Wednesday, July 8, 1998



COMMENT & ANALYSIS

How to save the rouble



Personal View

Martin Feldstein



Russia should use the international bond markets, not the IMF or G7 to rebuild its foreign reserves and shore up its currency.



Russia desperately needs more foreign exchange reserves. Its reserves have fallen by about a third from more than $2Ob a year ago. The foreign-currency debt obligations coming due in the next 12 months are 50 per cent greater than available reserves, the kind of imbalance that triggered last year's run on the South Korean won. And the current account deficit is depleting reserves at the rate of $1b every two months.

Russia's reserves are not enough to reassure foreign creditors they will be paid if they choose not to roll over existing loans. To prevent a run on the rouble, the Russians were temporarily forced recently to raise the rouble interest rate to a staggering 150 per cent.

A collapse of the rouble would reverse the prodigious achievement of reducing annual inflation to just 7 per cent now from 130 per cent in 1995. A rise in inflation now would tell the Russian people that the government had failed at the most visible aspect of economic policy. A collapse of the rouble would also reinforce the Russians' fear that foreigners are dominating their economy, strengthening the nationalists who could replace Boris Yeltsin, the president, and his reform-minded government with an anti-western Russia-first regime.

So the Russians have a lot at stake in rebuilding reserves to a level that is strong enough to prevent a successful attack on the rouble. Mr Yeltsin and Anatoly Chubais, Russia's recently appointed chief negotiator with the International Monetary Fund, have said that they want to raise $10b to $15b. They want to borrow this from the group of seven large industrial nations or from the IMF on more favorable terms than the market would provide.

At the recent G7 meeting, these countries passed the responsibility on to the Fund. Although the IMF is currently talking with the Russians about new credit, it is very unlikely to lend the Russians anything like the amount they need. It has been difficult enough for the Russians to prize the latest $670m of previously agreed lending from the Fund because of Russian failure to achieve the economic reforms that the Fund wants. That failure has been made likely, if not inevitable, by the make-up of the Russian parliament, the Duma. This is dominated by opposition politicians who oppose the IMF policies in principle and who would gain from the economic chaos that would follow a rouble collapse. The IMF has said that any additional credit would take months of tough negotiations and Mr Chubais has said that Russia will not accept all and every IMF condition just to get cheaper financing.

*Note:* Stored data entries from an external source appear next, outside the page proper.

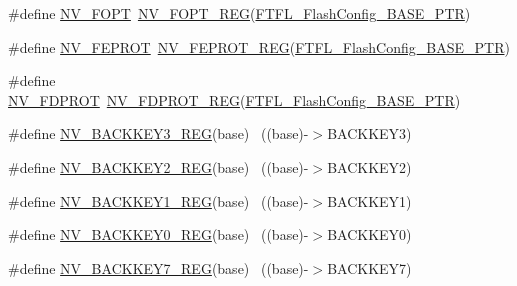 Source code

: \begin{DoxyCompactItemize}
\item 
\#define \hyperlink{group___n_v___register___accessor___macros_gad508c386413905d31c12a2319fa355e3}{N\+V\+\_\+\+F\+O\+PT}~\hyperlink{group___n_v___register___accessor___macros_ga66cb061090c7bd7c8b2447b133a93ce5}{N\+V\+\_\+\+F\+O\+P\+T\+\_\+\+R\+EG}(\hyperlink{group___n_v___peripheral_gad199a235b90fe3e6afb977f2d6a9c565}{F\+T\+F\+L\+\_\+\+Flash\+Config\+\_\+\+B\+A\+S\+E\+\_\+\+P\+TR})
\item 
\#define \hyperlink{group___n_v___register___accessor___macros_ga042021b7c9ba543352055825ab37f11b}{N\+V\+\_\+\+F\+E\+P\+R\+OT}~\hyperlink{group___n_v___register___accessor___macros_ga689f6db632fecfda17b3a0af63529b29}{N\+V\+\_\+\+F\+E\+P\+R\+O\+T\+\_\+\+R\+EG}(\hyperlink{group___n_v___peripheral_gad199a235b90fe3e6afb977f2d6a9c565}{F\+T\+F\+L\+\_\+\+Flash\+Config\+\_\+\+B\+A\+S\+E\+\_\+\+P\+TR})
\item 
\#define \hyperlink{group___n_v___register___accessor___macros_gaa36202cc8cc9caa02eee166ffce5efc6}{N\+V\+\_\+\+F\+D\+P\+R\+OT}~\hyperlink{group___n_v___register___accessor___macros_ga8c387944c38c4df1397982458df8a2f1}{N\+V\+\_\+\+F\+D\+P\+R\+O\+T\+\_\+\+R\+EG}(\hyperlink{group___n_v___peripheral_gad199a235b90fe3e6afb977f2d6a9c565}{F\+T\+F\+L\+\_\+\+Flash\+Config\+\_\+\+B\+A\+S\+E\+\_\+\+P\+TR})
\item 
\#define \hyperlink{group___n_v___register___accessor___macros_ga3f3d8bddafcafafb27fb8981656492e1}{N\+V\+\_\+\+B\+A\+C\+K\+K\+E\+Y3\+\_\+\+R\+EG}(base)                                    ~((base)-\/$>$B\+A\+C\+K\+K\+E\+Y3)
\item 
\#define \hyperlink{group___n_v___register___accessor___macros_gaad90d55fc5c046a8e8508b04cbe2fbbb}{N\+V\+\_\+\+B\+A\+C\+K\+K\+E\+Y2\+\_\+\+R\+EG}(base)                                    ~((base)-\/$>$B\+A\+C\+K\+K\+E\+Y2)
\item 
\#define \hyperlink{group___n_v___register___accessor___macros_gaa618f324e87cf548f4736270e46fcc57}{N\+V\+\_\+\+B\+A\+C\+K\+K\+E\+Y1\+\_\+\+R\+EG}(base)                                    ~((base)-\/$>$B\+A\+C\+K\+K\+E\+Y1)
\item 
\#define \hyperlink{group___n_v___register___accessor___macros_ga905f2d4f792d634634d339e5b6170fe1}{N\+V\+\_\+\+B\+A\+C\+K\+K\+E\+Y0\+\_\+\+R\+EG}(base)                                    ~((base)-\/$>$B\+A\+C\+K\+K\+E\+Y0)
\item 
\#define \hyperlink{group___n_v___register___accessor___macros_ga7f6090f0eb664b59d0e6e79b492fe8e4}{N\+V\+\_\+\+B\+A\+C\+K\+K\+E\+Y7\+\_\+\+R\+EG}(base)                                    ~((base)-\/$>$B\+A\+C\+K\+K\+E\+Y7)

\end{DoxyCompactItemize}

So what about the alternative of raising money in the markets? The Russians recently raised $4hn in the eurobond market, pushing the interest rate on Russian 10-year dollar bonds from 12 per cent to 15 per cent. It would be good if Russia could raise an additional $15b of long-term funds in this way, even if the interest rate were pushed up towards 20 per cent. Although borrowing $15b at 20 per cent and investing it in US Treasury bills at 5 per cent would cost Russia $2.2b a year, that would still be a low-cost insurance against economic disaster: $2.2b would be less than 3 per cent of Russian exports and only 0.4 per cent of Russia's gloss domestic product. Even paying more than 20 per cent to borrow long-term dollars could be a good investment in Russia's future stability.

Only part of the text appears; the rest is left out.